***** Record set *****

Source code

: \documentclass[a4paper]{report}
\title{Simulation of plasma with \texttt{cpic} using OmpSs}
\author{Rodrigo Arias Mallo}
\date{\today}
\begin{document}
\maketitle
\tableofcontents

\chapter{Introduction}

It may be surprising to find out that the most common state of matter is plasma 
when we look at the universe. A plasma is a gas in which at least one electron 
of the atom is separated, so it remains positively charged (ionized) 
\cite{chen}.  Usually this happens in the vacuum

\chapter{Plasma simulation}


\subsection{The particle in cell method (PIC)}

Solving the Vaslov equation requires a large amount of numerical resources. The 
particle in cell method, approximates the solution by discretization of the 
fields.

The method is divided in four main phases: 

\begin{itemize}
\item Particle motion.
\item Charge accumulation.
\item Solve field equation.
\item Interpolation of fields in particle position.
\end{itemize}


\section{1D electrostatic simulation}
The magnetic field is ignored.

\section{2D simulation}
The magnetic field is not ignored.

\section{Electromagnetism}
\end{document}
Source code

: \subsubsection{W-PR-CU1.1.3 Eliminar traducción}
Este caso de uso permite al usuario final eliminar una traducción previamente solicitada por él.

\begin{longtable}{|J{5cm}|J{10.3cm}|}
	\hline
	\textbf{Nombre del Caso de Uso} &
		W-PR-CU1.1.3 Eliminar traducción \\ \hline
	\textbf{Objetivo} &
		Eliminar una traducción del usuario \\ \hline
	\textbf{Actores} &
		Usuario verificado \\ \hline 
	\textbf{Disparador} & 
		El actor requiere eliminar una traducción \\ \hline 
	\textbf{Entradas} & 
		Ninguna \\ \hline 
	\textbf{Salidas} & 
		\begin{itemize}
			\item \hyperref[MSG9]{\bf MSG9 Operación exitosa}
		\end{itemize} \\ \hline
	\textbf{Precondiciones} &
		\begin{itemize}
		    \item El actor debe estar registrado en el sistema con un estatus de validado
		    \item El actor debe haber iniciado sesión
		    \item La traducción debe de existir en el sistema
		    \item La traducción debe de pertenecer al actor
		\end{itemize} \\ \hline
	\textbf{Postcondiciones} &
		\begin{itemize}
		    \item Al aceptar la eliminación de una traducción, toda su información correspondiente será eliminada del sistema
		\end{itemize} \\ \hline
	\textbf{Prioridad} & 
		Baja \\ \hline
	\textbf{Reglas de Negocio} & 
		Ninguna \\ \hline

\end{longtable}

*****

■ **Assignment**: The entries above are to be retyped exactly.

■ **Task output**:
Source code

: \documentclass[a4paper]{report}
\title{Simulation of plasma with \texttt{cpic} using OmpSs}
\author{Rodrigo Arias Mallo}
\date{\today}
\begin{document}
\maketitle
\tableofcontents

\chapter{Introduction}

It may be surprising to find out that the most common state of matter is plasma 
when we look at the universe. A plasma is a gas in which at least one electron 
of the atom is separated, so it remains positively charged (ionized) 
\cite{chen}.  Usually this happens in the vacuum

\chapter{Plasma simulation}


\subsection{The particle in cell method (PIC)}

Solving the Vaslov equation requires a large amount of numerical resources. The 
particle in cell method, approximates the solution by discretization of the 
fields.

The method is divided in four main phases: 

\begin{itemize}
\item Particle motion.
\item Charge accumulation.
\item Solve field equation.
\item Interpolation of fields in particle position.
\end{itemize}


\section{1D electrostatic simulation}
The magnetic field is ignored.

\section{2D simulation}
The magnetic field is not ignored.

\section{Electromagnetism}
\end{document}
Source code

: \subsubsection{W-PR-CU1.1.3 Eliminar traducción}
Este caso de uso permite al usuario final eliminar una traducción previamente solicitada por él.

\begin{longtable}{|J{5cm}|J{10.3cm}|}
	\hline
	\textbf{Nombre del Caso de Uso} &
		W-PR-CU1.1.3 Eliminar traducción \\ \hline
	\textbf{Objetivo} &
		Eliminar una traducción del usuario \\ \hline
	\textbf{Actores} &
		Usuario verificado \\ \hline 
	\textbf{Disparador} & 
		El actor requiere eliminar una traducción \\ \hline 
	\textbf{Entradas} & 
		Ninguna \\ \hline 
	\textbf{Salidas} & 
		\begin{itemize}
			\item \hyperref[MSG9]{\bf MSG9 Operación exitosa}
		\end{itemize} \\ \hline
	\textbf{Precondiciones} &
		\begin{itemize}
		    \item El actor debe estar registrado en el sistema con un estatus de validado
		    \item El actor debe haber iniciado sesión
		    \item La traducción debe de existir en el sistema
		    \item La traducción debe de pertenecer al actor
		\end{itemize} \\ \hline
	\textbf{Postcondiciones} &
		\begin{itemize}
		    \item Al aceptar la eliminación de una traducción, toda su información correspondiente será eliminada del sistema
		\end{itemize} \\ \hline
	\textbf{Prioridad} & 
		Baja \\ \hline
	\textbf{Reglas de Negocio} & 
		Ninguna \\ \hline

\end{longtable}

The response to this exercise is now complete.